In questo senso, sia il budget di salute, sia il budget di progetto invero rappresentano modelli, strumenti e dispositivi “potenti”, in quanto, da un lato, costringono gli enti pubblici preposti a stabilire (ovvero recuperare dal “passato”) forme stabili ed efficaci di collaborazione/cooperazione e, dall’altro, di attivare le energie della comunità e il contributo degli enti non profit (specie ETS), in grado di convergere su set di azioni, interventi e progettualità condivise. Convergenza che sembra, anche in termini istituzionali, maggiormente capace di assicurare i diritti fondamentali dei cittadini, in quanto appare vantaggioso promuovere un’alleanza tra enti pubblici e soggetti di Terzo settore relativamente, ad esempio, alle risorse da attivare per rispondere nel modo più ampio e personalizzato ai bisogni del cittadino, alla programmazione delle direzioni di sviluppo del sistema dei servizi, alla definizione di protocolli di servizio, alla progettazione e realizzazione degli interventi relativi ad uno specifico caso.
In sintesi
Si potrebbe affermare che il nostro ordinamento giuridico abbia storicamente riservato un particolare favore nei confronti delle (diverse forme di) collaborazioni tra istituzioni pubbliche e soggetti non lucrativi nell’ambito degli interventi e delle prestazioni socio-assistenziali e socio-sanitarie. Si tratta di un “tratto caratteristico”, rinvenibile nelle politiche e negli interventi di welfare socio-sanitario anche prima della costituzionalizzazione del principio di sussidiarietà. Tuttavia, preme evidenziare che mentre in epoca precedente alla riforma del Titolo V della Costituzione (l.c. n. 3/2001) l’orientamento del legislatore socio-sanitario era stato quello di prevedere forme di collaborazione fondate principalmente sul ruolo integrativo dei soggetti non lucrativi rispetto alle responsabilità delle istituzioni pubbliche preposte, nei decenni successivi all’introduzione del principio di sussidiarietà quale principio cui informare l’azione pubblica, gli enti non lucrativi sono stati progressivamente attivamente coinvolti finanche nella fase di programmazione e di realizzazione degli interventi e dei servizi.

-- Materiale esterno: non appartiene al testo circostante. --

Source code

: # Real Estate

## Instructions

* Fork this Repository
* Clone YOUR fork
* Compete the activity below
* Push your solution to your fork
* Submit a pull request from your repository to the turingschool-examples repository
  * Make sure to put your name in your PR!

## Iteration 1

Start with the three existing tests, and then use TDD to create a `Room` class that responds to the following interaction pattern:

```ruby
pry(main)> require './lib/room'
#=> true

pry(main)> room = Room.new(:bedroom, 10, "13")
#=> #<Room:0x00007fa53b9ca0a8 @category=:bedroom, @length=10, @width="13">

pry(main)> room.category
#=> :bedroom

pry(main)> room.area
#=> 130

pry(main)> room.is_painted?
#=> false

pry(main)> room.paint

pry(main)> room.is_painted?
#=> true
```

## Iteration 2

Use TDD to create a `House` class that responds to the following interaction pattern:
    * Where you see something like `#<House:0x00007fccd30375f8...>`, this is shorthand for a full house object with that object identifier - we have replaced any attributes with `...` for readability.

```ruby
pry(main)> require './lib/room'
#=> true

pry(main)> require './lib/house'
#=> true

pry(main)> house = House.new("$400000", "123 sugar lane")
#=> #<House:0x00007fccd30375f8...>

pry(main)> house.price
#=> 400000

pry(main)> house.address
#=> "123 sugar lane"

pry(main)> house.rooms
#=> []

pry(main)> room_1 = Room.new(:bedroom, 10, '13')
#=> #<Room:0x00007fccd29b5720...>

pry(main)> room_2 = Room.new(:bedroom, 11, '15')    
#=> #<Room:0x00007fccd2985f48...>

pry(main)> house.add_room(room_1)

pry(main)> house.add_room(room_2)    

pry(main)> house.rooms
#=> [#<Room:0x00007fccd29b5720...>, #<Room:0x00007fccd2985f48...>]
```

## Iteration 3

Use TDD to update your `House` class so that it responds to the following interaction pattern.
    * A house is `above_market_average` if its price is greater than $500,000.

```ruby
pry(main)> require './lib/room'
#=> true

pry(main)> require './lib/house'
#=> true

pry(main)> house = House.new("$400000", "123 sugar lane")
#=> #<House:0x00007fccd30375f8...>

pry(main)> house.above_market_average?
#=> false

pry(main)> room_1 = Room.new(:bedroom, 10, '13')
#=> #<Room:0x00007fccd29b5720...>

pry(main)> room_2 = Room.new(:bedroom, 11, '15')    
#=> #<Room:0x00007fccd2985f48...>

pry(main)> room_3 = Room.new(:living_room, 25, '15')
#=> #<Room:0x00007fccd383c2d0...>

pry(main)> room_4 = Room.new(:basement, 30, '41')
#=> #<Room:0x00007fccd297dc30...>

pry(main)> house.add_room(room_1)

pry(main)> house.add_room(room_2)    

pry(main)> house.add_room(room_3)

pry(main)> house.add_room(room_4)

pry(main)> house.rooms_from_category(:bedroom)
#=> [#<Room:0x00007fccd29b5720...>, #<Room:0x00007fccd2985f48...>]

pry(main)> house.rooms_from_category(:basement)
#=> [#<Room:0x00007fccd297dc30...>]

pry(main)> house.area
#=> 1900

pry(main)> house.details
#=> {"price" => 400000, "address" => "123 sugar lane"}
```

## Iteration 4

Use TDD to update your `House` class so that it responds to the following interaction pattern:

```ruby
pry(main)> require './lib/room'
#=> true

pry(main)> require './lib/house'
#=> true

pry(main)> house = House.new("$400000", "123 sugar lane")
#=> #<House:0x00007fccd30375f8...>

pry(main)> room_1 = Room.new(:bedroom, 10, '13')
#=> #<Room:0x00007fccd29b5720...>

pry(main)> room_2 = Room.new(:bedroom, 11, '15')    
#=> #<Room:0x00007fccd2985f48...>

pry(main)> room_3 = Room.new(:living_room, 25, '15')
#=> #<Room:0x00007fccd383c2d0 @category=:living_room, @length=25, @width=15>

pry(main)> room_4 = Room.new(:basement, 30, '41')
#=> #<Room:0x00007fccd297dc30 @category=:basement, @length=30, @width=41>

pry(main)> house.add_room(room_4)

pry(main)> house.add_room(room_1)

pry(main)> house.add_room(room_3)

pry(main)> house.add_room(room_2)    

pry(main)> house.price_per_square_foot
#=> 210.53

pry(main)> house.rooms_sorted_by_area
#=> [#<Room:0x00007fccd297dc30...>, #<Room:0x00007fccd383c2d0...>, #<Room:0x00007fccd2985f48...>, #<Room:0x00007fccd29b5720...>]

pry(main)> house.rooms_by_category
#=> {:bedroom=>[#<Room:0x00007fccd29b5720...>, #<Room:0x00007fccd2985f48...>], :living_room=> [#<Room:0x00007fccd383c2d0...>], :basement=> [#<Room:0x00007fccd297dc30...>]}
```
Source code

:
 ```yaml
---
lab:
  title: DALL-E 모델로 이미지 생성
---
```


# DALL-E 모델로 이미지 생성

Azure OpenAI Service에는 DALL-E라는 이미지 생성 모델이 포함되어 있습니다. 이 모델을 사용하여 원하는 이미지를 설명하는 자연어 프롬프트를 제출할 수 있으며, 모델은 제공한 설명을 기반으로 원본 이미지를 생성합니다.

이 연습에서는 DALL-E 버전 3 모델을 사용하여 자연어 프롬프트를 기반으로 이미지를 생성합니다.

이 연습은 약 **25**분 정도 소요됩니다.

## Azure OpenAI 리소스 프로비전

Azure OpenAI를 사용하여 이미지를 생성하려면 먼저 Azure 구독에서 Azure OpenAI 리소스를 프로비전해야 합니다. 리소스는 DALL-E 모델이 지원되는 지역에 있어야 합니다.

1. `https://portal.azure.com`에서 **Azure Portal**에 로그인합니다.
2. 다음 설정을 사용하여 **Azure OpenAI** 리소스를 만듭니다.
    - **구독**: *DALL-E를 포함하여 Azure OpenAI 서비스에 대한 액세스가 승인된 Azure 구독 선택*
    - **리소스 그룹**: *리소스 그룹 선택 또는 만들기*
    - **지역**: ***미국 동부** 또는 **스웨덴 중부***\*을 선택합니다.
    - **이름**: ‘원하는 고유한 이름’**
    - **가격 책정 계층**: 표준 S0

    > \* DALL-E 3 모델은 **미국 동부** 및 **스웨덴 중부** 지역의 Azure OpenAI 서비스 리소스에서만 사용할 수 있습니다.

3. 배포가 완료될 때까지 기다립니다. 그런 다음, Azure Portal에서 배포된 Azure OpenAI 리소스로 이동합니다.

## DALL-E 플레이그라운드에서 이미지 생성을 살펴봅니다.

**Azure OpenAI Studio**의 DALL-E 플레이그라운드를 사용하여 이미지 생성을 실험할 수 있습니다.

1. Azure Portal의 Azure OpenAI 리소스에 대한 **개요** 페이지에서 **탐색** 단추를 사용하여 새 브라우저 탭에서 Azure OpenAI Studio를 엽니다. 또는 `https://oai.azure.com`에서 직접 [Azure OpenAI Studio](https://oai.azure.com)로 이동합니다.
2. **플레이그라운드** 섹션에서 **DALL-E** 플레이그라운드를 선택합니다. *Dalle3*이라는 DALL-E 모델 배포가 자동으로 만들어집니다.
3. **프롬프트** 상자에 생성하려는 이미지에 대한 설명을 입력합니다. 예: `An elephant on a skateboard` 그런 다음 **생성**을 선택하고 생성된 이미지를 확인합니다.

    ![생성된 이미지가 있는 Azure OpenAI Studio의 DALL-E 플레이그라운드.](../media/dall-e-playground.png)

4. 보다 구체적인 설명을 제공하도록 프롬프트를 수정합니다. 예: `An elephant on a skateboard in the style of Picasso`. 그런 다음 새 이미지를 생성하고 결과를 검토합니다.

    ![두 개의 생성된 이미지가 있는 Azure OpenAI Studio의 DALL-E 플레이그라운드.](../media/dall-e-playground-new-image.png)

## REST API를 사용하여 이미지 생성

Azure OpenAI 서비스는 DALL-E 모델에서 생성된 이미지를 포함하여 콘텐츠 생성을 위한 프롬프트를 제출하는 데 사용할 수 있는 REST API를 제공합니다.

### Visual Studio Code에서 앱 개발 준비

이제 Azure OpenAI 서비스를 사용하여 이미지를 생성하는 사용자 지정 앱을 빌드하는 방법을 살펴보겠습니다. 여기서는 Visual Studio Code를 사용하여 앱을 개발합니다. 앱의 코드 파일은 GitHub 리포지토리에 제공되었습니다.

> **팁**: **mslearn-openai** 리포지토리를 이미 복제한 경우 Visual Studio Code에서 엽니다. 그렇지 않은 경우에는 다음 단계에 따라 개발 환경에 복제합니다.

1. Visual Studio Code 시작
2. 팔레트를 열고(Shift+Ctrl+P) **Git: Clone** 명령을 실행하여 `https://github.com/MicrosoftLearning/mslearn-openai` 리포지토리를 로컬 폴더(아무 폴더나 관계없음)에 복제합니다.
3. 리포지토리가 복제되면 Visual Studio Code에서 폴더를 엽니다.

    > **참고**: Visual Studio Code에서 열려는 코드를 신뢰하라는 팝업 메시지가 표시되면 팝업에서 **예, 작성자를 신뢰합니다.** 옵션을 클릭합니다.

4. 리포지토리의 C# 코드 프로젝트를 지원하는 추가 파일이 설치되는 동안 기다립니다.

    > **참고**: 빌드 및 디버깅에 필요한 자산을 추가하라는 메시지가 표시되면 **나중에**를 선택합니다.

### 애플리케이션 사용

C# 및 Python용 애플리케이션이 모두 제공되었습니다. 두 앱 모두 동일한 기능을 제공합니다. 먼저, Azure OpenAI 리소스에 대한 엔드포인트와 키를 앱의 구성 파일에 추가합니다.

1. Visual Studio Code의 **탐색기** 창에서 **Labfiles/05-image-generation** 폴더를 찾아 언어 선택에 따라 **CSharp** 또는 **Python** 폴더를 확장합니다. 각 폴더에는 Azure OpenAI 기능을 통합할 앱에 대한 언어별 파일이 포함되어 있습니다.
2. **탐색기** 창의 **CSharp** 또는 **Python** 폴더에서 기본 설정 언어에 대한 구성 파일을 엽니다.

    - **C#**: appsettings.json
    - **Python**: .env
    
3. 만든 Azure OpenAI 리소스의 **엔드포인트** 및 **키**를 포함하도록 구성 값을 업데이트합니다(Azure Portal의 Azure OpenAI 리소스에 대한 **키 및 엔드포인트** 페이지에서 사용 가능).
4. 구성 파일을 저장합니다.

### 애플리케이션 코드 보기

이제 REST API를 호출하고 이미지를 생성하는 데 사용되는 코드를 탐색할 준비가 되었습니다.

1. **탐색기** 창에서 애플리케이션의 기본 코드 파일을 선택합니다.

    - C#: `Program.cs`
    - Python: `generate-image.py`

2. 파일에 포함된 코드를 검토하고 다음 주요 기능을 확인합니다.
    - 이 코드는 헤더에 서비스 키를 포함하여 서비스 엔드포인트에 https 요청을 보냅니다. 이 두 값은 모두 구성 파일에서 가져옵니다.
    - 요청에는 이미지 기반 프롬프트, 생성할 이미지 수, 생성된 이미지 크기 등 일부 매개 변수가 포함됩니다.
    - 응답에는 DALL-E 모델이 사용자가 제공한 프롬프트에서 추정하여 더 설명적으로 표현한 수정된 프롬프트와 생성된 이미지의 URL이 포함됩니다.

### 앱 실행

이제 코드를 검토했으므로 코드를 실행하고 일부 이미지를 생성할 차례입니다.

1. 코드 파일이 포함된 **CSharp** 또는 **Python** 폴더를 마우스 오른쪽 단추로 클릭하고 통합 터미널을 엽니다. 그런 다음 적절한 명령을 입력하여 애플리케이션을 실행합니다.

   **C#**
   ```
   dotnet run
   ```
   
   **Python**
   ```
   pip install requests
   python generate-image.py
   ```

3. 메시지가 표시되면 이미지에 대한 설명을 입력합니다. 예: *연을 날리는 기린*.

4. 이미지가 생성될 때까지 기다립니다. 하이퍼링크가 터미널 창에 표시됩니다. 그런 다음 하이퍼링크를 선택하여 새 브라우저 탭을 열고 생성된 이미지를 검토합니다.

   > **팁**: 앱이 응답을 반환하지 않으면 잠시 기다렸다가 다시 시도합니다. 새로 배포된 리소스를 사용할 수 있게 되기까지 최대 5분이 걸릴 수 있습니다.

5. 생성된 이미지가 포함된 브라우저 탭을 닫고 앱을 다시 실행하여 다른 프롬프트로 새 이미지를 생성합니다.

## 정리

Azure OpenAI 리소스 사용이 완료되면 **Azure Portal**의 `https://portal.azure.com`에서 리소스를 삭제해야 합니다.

In questa prospettiva, in linea di continuità con le disposizioni contenute, nello specifico nella legge n. 328/200, sia nella riforma della non autosufficienza sia in quella relativa alla disabilità, il legislatore ha inteso confermare lo “schema di gioco” cooperativo, prevedendo alcuni strumenti e, conseguentemente, talune procedure a sostegno degli stessi, che contemplano naturaliter la compresenza degli enti pubblici e degli enti non lucrativi.
In sintesi, ciò che emerge da questa ricostruzione porta a rispondere in modo netto al quesito circa la pertinenza degli schemi collaborativi agli interventi che tutelano un livello essenziale delle prestazioni sociali e civili. Pur non senza tentennamenti, vi è un filo rosso che lega le “leggi del 1991” (266 e 381), la legge 328/2000, il Codice del Terzo settore e la sentenza 131/2020 e che porta a delineare la via che nel nostro Paese si è affermata e che si fonda da una parte sul riconoscimento del ruolo di interesse generale che può essere assunto anche da soggetti non pubblici, e dall’altra dal crescente ruolo degli istituti collaborativi, che investe a pieno titolo anche gli interventi, come quelli relativi all’integrazione sociosanitaria, riconosciuti come livello essenziale delle prestazioni.